[[ Input records open ]]

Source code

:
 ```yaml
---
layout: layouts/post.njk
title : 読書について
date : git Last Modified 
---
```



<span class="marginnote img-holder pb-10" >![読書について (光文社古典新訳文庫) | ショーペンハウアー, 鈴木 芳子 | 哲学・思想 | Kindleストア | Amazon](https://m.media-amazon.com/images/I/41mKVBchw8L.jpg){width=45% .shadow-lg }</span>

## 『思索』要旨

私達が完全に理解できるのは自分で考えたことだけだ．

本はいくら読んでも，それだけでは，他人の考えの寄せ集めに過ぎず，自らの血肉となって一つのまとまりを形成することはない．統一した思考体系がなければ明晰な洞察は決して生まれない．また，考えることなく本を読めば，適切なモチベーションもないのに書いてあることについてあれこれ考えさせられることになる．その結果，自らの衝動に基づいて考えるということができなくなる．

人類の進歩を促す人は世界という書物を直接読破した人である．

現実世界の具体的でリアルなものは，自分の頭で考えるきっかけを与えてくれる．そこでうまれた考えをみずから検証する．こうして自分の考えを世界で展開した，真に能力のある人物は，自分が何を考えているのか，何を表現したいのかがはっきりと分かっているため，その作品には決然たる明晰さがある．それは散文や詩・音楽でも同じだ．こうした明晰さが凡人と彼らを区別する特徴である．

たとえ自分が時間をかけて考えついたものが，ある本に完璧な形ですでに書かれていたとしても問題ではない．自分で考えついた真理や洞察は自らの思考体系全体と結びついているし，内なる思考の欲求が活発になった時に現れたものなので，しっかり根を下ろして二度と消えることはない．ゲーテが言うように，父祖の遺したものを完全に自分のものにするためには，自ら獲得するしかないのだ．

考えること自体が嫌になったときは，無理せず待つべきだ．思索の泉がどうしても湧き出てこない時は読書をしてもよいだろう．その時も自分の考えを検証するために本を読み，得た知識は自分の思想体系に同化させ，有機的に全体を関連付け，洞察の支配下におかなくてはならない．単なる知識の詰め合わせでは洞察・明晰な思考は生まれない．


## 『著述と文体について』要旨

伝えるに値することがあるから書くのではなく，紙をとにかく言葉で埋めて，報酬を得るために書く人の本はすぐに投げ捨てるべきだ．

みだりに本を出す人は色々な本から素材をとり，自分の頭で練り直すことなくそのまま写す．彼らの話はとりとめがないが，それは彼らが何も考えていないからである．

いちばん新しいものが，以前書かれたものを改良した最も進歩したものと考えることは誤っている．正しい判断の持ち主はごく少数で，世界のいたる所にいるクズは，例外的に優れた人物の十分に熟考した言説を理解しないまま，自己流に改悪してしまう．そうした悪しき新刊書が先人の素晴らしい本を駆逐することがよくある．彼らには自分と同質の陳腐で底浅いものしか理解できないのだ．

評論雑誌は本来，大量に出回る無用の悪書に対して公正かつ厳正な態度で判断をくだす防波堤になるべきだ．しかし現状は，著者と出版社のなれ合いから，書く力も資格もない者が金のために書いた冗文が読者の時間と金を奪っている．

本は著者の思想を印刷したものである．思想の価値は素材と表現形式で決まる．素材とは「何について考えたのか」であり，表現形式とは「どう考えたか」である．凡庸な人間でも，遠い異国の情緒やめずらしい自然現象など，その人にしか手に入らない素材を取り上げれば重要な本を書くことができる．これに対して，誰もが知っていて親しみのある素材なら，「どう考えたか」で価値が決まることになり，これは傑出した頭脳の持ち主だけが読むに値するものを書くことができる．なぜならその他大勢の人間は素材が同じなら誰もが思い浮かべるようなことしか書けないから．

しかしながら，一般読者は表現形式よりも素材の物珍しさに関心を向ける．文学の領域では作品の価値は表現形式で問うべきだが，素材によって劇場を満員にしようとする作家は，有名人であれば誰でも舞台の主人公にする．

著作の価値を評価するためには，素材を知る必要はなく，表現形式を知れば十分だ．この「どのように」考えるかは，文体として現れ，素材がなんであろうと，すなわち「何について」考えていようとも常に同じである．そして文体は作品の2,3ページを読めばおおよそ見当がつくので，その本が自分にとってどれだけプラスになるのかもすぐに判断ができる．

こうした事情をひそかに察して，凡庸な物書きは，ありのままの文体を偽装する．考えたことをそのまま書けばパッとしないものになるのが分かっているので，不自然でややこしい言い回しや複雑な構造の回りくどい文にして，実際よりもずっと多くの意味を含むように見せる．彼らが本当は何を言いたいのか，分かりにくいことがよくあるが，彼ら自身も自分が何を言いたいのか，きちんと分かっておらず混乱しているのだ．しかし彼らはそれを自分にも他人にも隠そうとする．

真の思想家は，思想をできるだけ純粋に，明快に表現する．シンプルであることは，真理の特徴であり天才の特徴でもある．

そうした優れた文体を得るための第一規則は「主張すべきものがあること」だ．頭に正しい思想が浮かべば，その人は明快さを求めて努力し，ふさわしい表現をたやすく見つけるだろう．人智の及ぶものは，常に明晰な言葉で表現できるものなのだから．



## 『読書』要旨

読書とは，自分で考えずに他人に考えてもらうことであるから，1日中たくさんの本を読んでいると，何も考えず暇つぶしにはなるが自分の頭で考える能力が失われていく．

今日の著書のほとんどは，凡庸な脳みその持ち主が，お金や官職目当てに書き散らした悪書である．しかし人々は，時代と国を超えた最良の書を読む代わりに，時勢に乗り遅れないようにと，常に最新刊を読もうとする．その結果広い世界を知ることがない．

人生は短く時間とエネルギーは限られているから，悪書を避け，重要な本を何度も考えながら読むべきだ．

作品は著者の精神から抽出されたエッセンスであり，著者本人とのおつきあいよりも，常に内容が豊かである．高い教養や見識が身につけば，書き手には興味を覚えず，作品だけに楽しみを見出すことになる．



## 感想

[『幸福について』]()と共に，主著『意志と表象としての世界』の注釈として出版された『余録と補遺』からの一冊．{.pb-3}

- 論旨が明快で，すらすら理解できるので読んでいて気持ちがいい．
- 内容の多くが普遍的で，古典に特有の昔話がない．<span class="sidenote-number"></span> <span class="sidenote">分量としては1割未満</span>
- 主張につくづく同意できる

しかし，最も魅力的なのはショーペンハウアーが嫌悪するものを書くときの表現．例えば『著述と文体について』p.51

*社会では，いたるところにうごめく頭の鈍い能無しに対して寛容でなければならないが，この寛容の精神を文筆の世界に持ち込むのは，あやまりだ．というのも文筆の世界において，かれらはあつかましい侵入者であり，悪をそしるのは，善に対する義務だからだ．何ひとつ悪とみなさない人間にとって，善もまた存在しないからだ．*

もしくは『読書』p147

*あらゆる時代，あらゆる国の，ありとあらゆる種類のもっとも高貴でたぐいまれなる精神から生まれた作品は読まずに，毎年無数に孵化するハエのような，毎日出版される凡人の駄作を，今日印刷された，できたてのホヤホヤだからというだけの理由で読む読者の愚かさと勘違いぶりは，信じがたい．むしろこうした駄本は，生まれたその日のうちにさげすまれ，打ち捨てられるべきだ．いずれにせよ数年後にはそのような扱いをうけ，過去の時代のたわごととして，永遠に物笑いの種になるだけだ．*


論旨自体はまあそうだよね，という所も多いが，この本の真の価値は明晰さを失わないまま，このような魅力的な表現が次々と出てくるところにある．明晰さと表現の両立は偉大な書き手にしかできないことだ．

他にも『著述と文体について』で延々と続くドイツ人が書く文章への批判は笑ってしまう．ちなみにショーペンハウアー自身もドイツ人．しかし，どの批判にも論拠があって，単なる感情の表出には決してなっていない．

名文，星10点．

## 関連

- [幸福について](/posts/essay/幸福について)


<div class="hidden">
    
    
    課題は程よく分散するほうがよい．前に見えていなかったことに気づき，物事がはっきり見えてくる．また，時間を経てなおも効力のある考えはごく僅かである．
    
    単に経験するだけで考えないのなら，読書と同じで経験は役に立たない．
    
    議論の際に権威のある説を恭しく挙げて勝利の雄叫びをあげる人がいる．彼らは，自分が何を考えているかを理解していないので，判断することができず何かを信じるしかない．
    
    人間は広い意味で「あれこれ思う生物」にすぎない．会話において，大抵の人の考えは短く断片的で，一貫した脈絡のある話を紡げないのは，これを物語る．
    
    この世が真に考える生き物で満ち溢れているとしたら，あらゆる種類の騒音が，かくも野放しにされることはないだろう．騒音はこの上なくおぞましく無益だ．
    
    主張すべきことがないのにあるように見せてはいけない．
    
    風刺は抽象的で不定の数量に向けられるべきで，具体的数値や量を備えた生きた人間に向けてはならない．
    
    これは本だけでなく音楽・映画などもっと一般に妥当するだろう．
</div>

[[ Input records closed ]]

■ Problem requirements
The response must consist of the lines above, from the first one through the line containing "たとえ自分が時間をかけて考え", reproduced exactly.

■ Completed exercise
Source code

:
 ```yaml
---
layout: layouts/post.njk
title : 読書について
date : git Last Modified 
---
```



<span class="marginnote img-holder pb-10" >![読書について (光文社古典新訳文庫) | ショーペンハウアー, 鈴木 芳子 | 哲学・思想 | Kindleストア | Amazon](https://m.media-amazon.com/images/I/41mKVBchw8L.jpg){width=45% .shadow-lg }</span>

## 『思索』要旨

私達が完全に理解できるのは自分で考えたことだけだ．

本はいくら読んでも，それだけでは，他人の考えの寄せ集めに過ぎず，自らの血肉となって一つのまとまりを形成することはない．統一した思考体系がなければ明晰な洞察は決して生まれない．また，考えることなく本を読めば，適切なモチベーションもないのに書いてあることについてあれこれ考えさせられることになる．その結果，自らの衝動に基づいて考えるということができなくなる．

人類の進歩を促す人は世界という書物を直接読破した人である．

現実世界の具体的でリアルなものは，自分の頭で考えるきっかけを与えてくれる．そこでうまれた考えをみずから検証する．こうして自分の考えを世界で展開した，真に能力のある人物は，自分が何を考えているのか，何を表現したいのかがはっきりと分かっているため，その作品には決然たる明晰さがある．それは散文や詩・音楽でも同じだ．こうした明晰さが凡人と彼らを区別する特徴である．

たとえ自分が時間をかけて考えついたものが，ある本に完璧な形ですでに書かれていたとしても問題ではない．自分で考えついた真理や洞察は自らの思考体系全体と結びついているし，内なる思考の欲求が活発になった時に現れたものなので，しっかり根を下ろして二度と消えることはない．ゲーテが言うように，父祖の遺したものを完全に自分のものにするためには，自ら獲得するしかないのだ．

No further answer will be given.